Stephen Fry compares Daily Mail Editor Paul Dacre to Mussolini in Sochi argument
The argument over the issue of recently introduced anti-gay laws in Russia, and the 2014 Sochi Winter Olympics has escalated, with Stephen Fry criticising the Daily Mail for what he called a “hate-piece”, and comparing the paper’s Editor Paul Dacre to Mussolini.
Dacre last week commissioned a column by the conservative academic and theologian Adrian Hilton, which attacked Fry for comparisons between Putin’s potential use of the Sochi games for propaganda, and Hitler during the 1936 Olympics.
Hilton wrote: “I don’t want to dwell on Fry’s association of the 2014 Sochi winter games with the 1936 Olympiad in Berlin: the systematic incineration of six million Jews in industrial ovens bears no comparison with the marginalisation and repression of minorities in Putin’s Russia.”
In a blog post made on his Tumblr, Fry heavily criticised the piece by Hilton, saying: “Apparently the hate-piece was put together by a disc jockey called Colin something or other, whose great use for Lord Dacre, the Mail’s autocratic führer, is that he is gay.”
He continued to criticise the Mail for its right wing stance, writing: “The Mail still can’t quite live with the shame that it has always, always been historically wrong about everything – from Picasso to equal pay for women. It has always been against progress, the liberalising of attitudes, modern art and strangers (whether by race, gender or sexuality).
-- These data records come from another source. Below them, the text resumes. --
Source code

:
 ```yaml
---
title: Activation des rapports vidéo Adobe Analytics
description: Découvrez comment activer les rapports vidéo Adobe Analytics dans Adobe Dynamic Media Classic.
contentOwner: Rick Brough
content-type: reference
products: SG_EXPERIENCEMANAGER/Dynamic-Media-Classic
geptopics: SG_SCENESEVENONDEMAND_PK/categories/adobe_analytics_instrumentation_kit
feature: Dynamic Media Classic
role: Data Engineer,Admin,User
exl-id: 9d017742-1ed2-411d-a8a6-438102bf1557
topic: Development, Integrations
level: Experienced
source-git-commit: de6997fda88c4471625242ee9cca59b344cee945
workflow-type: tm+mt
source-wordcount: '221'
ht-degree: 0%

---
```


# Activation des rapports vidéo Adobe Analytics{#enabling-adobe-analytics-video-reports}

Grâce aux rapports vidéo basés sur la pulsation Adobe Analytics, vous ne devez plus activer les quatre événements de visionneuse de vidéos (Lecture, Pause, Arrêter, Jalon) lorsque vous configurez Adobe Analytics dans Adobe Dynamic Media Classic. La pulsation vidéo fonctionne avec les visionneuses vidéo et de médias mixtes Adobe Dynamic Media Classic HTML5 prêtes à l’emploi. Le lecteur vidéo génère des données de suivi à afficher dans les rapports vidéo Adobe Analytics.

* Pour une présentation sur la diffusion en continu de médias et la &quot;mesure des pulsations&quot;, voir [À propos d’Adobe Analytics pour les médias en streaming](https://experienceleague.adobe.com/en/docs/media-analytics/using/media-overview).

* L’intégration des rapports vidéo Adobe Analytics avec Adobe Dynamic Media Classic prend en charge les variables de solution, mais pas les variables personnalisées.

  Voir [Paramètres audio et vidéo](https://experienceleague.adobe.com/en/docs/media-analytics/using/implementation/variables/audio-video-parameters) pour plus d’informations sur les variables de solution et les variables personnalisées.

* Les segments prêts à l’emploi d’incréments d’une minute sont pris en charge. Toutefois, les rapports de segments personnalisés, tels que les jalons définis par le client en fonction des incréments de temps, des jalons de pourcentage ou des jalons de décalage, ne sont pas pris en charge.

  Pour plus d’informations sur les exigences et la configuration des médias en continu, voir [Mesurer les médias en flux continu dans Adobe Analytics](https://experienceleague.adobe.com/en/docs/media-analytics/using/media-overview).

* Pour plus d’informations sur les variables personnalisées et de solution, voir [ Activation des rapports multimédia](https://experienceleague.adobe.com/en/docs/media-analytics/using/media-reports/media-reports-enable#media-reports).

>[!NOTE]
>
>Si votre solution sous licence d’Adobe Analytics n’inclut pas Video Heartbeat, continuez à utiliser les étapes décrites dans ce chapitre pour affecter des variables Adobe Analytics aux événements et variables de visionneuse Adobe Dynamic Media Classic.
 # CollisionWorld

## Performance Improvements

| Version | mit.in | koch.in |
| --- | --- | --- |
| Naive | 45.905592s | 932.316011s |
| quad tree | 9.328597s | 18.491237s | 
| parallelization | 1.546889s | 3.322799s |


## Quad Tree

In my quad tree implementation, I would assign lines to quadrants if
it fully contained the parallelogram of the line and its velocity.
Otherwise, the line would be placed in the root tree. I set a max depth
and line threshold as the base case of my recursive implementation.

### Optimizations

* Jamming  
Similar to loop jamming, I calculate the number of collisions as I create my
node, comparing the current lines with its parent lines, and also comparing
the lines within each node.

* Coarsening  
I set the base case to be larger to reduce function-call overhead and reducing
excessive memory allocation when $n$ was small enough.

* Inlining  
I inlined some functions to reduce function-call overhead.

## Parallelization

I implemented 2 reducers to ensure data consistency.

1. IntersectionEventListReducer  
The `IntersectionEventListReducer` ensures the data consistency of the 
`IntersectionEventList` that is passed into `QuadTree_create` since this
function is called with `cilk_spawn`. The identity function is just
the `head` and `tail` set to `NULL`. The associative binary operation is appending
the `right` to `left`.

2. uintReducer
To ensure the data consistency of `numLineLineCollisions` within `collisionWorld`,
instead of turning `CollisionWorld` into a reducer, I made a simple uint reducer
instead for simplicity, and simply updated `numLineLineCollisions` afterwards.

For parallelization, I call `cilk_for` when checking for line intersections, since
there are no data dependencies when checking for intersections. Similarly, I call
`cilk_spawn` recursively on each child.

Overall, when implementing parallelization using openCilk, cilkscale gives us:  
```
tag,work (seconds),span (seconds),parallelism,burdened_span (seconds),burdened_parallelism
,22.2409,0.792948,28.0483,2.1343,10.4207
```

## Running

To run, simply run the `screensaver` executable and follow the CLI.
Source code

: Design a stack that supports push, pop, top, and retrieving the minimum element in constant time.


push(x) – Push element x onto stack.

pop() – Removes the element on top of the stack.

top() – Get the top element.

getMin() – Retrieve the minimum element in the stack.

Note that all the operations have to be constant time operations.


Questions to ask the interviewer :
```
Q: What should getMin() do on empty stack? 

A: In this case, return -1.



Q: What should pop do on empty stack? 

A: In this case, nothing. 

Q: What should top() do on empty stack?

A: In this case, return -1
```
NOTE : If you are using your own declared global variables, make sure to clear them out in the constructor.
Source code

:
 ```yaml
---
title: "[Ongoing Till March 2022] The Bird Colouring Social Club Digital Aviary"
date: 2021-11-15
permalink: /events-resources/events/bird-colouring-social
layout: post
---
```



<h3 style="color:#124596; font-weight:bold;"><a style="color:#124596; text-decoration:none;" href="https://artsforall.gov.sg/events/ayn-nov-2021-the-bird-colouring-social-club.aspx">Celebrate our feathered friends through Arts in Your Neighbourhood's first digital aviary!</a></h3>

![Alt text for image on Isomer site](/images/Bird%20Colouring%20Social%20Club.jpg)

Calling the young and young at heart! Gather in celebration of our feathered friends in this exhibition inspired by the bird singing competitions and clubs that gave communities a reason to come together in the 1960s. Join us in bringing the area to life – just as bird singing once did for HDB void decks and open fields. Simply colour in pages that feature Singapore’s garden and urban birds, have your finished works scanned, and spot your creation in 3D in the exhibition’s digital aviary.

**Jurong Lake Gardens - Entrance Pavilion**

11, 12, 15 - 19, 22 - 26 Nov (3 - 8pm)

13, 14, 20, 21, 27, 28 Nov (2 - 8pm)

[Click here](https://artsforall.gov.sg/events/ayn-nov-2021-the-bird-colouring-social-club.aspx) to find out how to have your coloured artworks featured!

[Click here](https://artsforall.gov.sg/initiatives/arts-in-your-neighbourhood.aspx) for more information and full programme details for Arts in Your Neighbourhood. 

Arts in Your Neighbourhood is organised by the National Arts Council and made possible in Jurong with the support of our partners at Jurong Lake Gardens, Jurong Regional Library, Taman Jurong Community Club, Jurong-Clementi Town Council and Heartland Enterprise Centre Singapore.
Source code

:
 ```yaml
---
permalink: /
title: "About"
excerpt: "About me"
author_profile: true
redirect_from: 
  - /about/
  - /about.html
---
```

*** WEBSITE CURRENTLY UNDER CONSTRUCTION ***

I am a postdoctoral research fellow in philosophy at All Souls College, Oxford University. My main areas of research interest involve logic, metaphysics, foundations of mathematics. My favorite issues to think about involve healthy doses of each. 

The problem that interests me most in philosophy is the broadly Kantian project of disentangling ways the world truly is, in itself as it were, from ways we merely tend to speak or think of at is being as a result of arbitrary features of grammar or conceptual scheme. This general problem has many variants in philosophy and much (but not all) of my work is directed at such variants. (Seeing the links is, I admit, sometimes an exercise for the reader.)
“Deep down they have always had the same instinct for the lowest, most mean-spirited, hypocritical, spiteful and philistine elements of our island nation.”
He then noted the paper’s support for Hitler in the 1930s, saying: “In January 1934 Harold Harmsworth, 1st Viscount Rothermere, younger brother of the paper’s founder Alfred Northcliffe (the 4th Viscount Rothermere is chairman of the company that still owns it) wrote an article called ‘Hurrah for the Blackshirts’. He was sending congratulatory telegrams to ‘My dear Führer’ as he liked to call him, right up until a few months before the outbreak of war.”
Writing of Putin, Fry said: “The fanatical junior KGB officer Vladimir Putin will become, if he is allowed to get away with it, as autocratic as any Tsar or any Soviet chairman. Vladimir the Terrible will have blood on his hands. He already does, but there will be so so much more. Little children will die in the streets.”
Continuing, Fry set his sights on Paul Dacre, the Editor of the Mail.
He said: “Dacre is … an absolutely foul-mouthed boss, who constantly screams the c word at just about anyone. He would have read my Open Letter to David Cameron and yelled that ‘that c**t Fry needs another f**king dressing f**king down’ – just the kind of language that his paper would prissily decry of course, there’s the glory in the vile bastard’s hypocrisy.
“He sends his son to Eton, but mocks me for being posh. He bullies, swears and shrieks, but presents his paper as having the values and standards of a misty Midsomer Britain.
“He decries indecency on one page and pushes his male readers into a semi over a semi-nude actress on another. His cancer scare, miracle cure stories are sickeningly anti-science and the only good thing to be said about his Mail is that no one decent or educated believes in it.”
Fry concludes: “Dacre is, all those who have had the misfortune to work for him assure me, just about as loathsome, self-regarding, morally putrid, vengeful and disgusting a man as it possible to be.
“His power is absolute. Cross him either in private or public and you will be assassinated by his sycophantic squad of columnist minions, all of them infected with his brand of repulsive hypocritical and gleeful spite, ready to vomit out a screed against the BBC or any other institution they hate.
“He absolutely despises me and thinks I stand for everything that is wrong about Britain and I think exactly the same of him.”
President Vladimir Putin signed the law in June banning the promotion of “non-traditional relationships” toward minors, a move that has been criticised as part of a broader crackdown on Russia’s gay community. Other laws banning the adoption of Russian children by foreign same-sex couples, and one which enables organisations receiving funding from abroad to be fined as “foreign agents”, were also passed.
The law has so far sparked controversy among LGBT activists, with some calling for a boycott of the 2014 Games. Others have also called to boycott Russian vodka as a form of protest.